Aoun affirme que c’est le Hezbollah qui a besoin de lui, et non le contraire

Dans un document secret portant le numéro 06 Beirut1339, envoyé par l'ambassade des États-Unis à Beyrouth à l'issue d'une réunion qui avait regroupé, le 1er mai 2006, le général Aoun et l'ambassadeur Jeffrey Feltman, le chef du CPL s'est targué d'avoir réussi à « réhabiliter » les Libanais alliés à la Syrie qui, selon lui, ont transféré leur allégeance de Damas à Rabieh, à l'exception de « l'agent et criminel » Wi'am Wahhab, a-t-il dit.

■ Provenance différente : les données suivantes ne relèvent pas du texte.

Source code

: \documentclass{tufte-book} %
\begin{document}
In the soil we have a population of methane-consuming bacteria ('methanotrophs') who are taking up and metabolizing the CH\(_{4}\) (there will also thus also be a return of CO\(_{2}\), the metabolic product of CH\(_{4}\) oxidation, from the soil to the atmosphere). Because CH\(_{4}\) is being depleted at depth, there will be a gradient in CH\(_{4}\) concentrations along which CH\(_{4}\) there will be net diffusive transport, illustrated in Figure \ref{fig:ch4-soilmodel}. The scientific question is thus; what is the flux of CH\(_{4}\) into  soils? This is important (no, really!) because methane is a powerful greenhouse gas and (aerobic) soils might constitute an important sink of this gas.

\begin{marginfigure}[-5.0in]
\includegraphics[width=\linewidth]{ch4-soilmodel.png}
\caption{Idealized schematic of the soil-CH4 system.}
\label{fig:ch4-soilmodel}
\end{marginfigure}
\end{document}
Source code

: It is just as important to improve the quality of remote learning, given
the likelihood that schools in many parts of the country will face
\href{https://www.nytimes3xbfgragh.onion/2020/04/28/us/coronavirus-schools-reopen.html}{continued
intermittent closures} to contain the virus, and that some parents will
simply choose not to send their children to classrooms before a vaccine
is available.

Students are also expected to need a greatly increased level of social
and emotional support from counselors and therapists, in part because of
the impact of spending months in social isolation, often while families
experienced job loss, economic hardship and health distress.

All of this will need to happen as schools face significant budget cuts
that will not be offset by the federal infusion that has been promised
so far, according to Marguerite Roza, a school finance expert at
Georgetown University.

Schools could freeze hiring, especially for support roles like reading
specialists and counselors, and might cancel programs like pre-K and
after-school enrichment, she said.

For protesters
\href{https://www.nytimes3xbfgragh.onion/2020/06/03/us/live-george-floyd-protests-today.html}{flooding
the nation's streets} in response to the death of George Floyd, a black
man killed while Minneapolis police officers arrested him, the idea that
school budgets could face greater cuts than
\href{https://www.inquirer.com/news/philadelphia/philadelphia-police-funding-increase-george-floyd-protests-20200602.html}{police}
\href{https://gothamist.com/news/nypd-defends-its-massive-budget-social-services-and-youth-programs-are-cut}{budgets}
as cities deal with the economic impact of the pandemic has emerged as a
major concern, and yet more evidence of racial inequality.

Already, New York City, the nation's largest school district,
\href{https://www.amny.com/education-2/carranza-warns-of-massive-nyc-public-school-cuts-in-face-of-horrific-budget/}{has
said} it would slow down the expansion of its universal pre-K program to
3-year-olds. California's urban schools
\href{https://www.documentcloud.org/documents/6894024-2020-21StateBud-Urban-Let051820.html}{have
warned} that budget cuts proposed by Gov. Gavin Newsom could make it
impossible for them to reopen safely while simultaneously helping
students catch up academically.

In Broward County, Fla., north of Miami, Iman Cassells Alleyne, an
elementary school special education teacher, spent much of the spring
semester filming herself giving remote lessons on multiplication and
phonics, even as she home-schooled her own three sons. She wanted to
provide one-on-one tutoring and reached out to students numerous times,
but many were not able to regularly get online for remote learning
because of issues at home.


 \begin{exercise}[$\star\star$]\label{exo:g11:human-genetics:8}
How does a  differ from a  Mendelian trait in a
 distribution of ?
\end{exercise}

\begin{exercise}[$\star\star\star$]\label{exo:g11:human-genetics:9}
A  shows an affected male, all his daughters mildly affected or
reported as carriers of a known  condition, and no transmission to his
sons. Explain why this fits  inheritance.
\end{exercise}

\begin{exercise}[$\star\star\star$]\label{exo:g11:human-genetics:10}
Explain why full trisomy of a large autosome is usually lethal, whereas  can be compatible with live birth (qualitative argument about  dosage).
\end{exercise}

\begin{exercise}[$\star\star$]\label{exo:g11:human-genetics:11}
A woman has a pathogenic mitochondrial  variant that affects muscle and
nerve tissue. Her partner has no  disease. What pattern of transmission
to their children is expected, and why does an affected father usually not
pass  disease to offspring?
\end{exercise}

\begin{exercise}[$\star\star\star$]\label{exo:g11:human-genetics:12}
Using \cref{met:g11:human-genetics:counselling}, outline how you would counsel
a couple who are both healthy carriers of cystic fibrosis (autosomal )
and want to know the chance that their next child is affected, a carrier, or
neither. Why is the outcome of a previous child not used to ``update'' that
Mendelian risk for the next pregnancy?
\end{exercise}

Lors de la réunion, M. Aoun a écarté la possibilité de se réconcilier avec les forces du 14 Mars, arguant du fait qu'elles refusent de partager le pouvoir et parce que Saad Hariri est « un dictateur wahhabite ».
De son côté, M. Feltman a soulevé devant son interlocuteur la crainte des États-Unis de trois problèmes majeurs au Liban : le premier est le renforcement de l'influence iranienne dans ce pays par le biais du Hezbollah, l'accroissement du financement iranien bénéficiant aux extrémistes parmi les Palestiniens ainsi que le soutien iranien aux extrémistes sunnites dans les régions déshéritées du Liban-Nord.
Le deuxième est la réédition de la politique d'ingérence syrienne au Liban qui avait disparu durant une année entière.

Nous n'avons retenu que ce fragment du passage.